Pictures paired with source code

──────────────────────────────

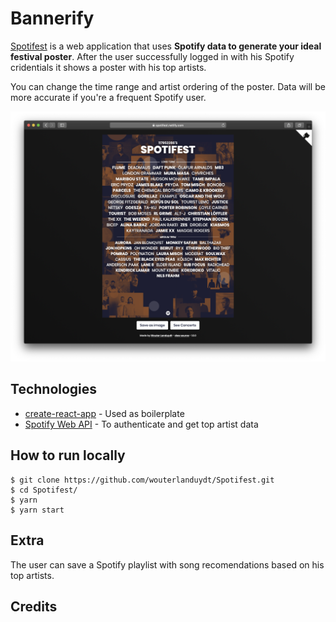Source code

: # Bannerify 

[Spotifest](https://spotifest.netlify.com) is a web application that uses **Spotify data to generate your ideal festival poster**. After the user successfully logged in with his Spotify cridentials it shows a poster with his top artists.

You can change the time range and artist ordering of the poster. Data will be more accurate if you're a frequent Spotify user.

![Screenshot](screenshot.png)

## Technologies

- [create-react-app](https://github.com/facebook/create-react-app) - Used as boilerplate
- [Spotify Web API](https://developer.spotify.com/documentation/web-api/) - To authenticate and get top artist data

## How to run locally

```
$ git clone https://github.com/wouterlanduydt/Spotifest.git
$ cd Spotifest/
$ yarn
$ yarn start
```

## Extra

The user can save a Spotify playlist with song recomendations based on his top artists.

## Credits


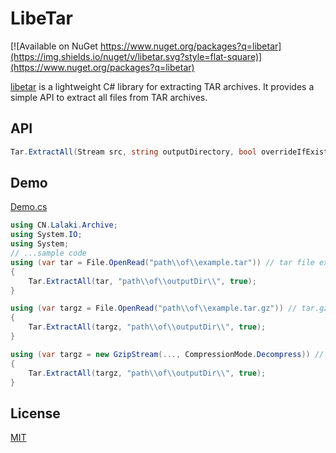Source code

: # LibeTar
[![Available on NuGet https://www.nuget.org/packages?q=libetar](https://img.shields.io/nuget/v/libetar.svg?style=flat-square)](https://www.nuget.org/packages?q=libetar)

[libetar](https://www.nuget.org/packages?q=libetar) is a lightweight C# library for extracting TAR archives. It provides a simple API to extract all files from TAR archives.

## API
```cs
Tar.ExtractAll(Stream src, string outputDirectory, bool overrideIfExisting);
```

## Demo
[Demo.cs](https://github.com/lalakii/libetar/blob/master/Demo.cs)
```cs
using CN.Lalaki.Archive;
using System.IO;
using System;
// ...sample code
using (var tar = File.OpenRead("path\\of\\example.tar")) // tar file extract.
{
    Tar.ExtractAll(tar, "path\\of\\outputDir\\", true);
}

using (var targz = File.OpenRead("path\\of\\example.tar.gz")) // tar.gz file extract
{
    Tar.ExtractAll(targz, "path\\of\\outputDir\\", true);
}

using (var targz = new GzipStream(..., CompressionMode.Decompress)) // tar.gz stream extract
{
    Tar.ExtractAll(targz, "path\\of\\outputDir\\", true);
}
```
## License
[MIT](https://github.com/lalakii/libetar/blob/master/LICENSE)
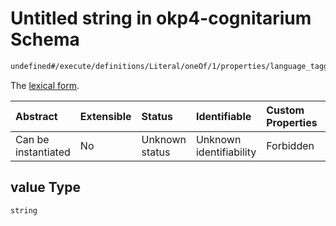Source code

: # Untitled string in okp4-cognitarium Schema

```txt
undefined#/execute/definitions/Literal/oneOf/1/properties/language_tagged_string/properties/value
```

The [lexical form](https://www.w3.org/TR/rdf11-concepts/#dfn-lexical-form).

| Abstract            | Extensible | Status         | Identifiable            | Custom Properties | Additional Properties | Access Restrictions | Defined In                                                                     |
| :------------------ | :--------- | :------------- | :---------------------- | :---------------- | :-------------------- | :------------------ | :----------------------------------------------------------------------------- |
| Can be instantiated | No         | Unknown status | Unknown identifiability | Forbidden         | Allowed               | none                | [okp4-cognitarium.json\*](schema/okp4-cognitarium.json "open original schema") |

## value Type

`string`
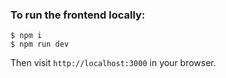 ### To run the frontend locally:
```
$ npm i
$ npm run dev
```
Then visit `http://localhost:3000` in your browser.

──────────────────────────────

*Goal of the exercise:*
Please give again the entries word for word, starting at the first line and ending with the line that contains "[![Available on NuGet"; include both of those lines but none of the pictures.

*Solution to this problem:*
Source code

: # Bannerify 

[Spotifest](https://spotifest.netlify.com) is a web application that uses **Spotify data to generate your ideal festival poster**. After the user successfully logged in with his Spotify cridentials it shows a poster with his top artists.

You can change the time range and artist ordering of the poster. Data will be more accurate if you're a frequent Spotify user.

![Screenshot](screenshot.png)

## Technologies

- [create-react-app](https://github.com/facebook/create-react-app) - Used as boilerplate
- [Spotify Web API](https://developer.spotify.com/documentation/web-api/) - To authenticate and get top artist data

## How to run locally

```
$ git clone https://github.com/wouterlanduydt/Spotifest.git
$ cd Spotifest/
$ yarn
$ yarn start
```

## Extra

The user can save a Spotify playlist with song recomendations based on his top artists.

## Credits


Source code

: # LibeTar
[![Available on NuGet https://www.nuget.org/packages?q=libetar](https://img.shields.io/nuget/v/libetar.svg?style=flat-square)](https://www.nuget.org/packages?q=libetar)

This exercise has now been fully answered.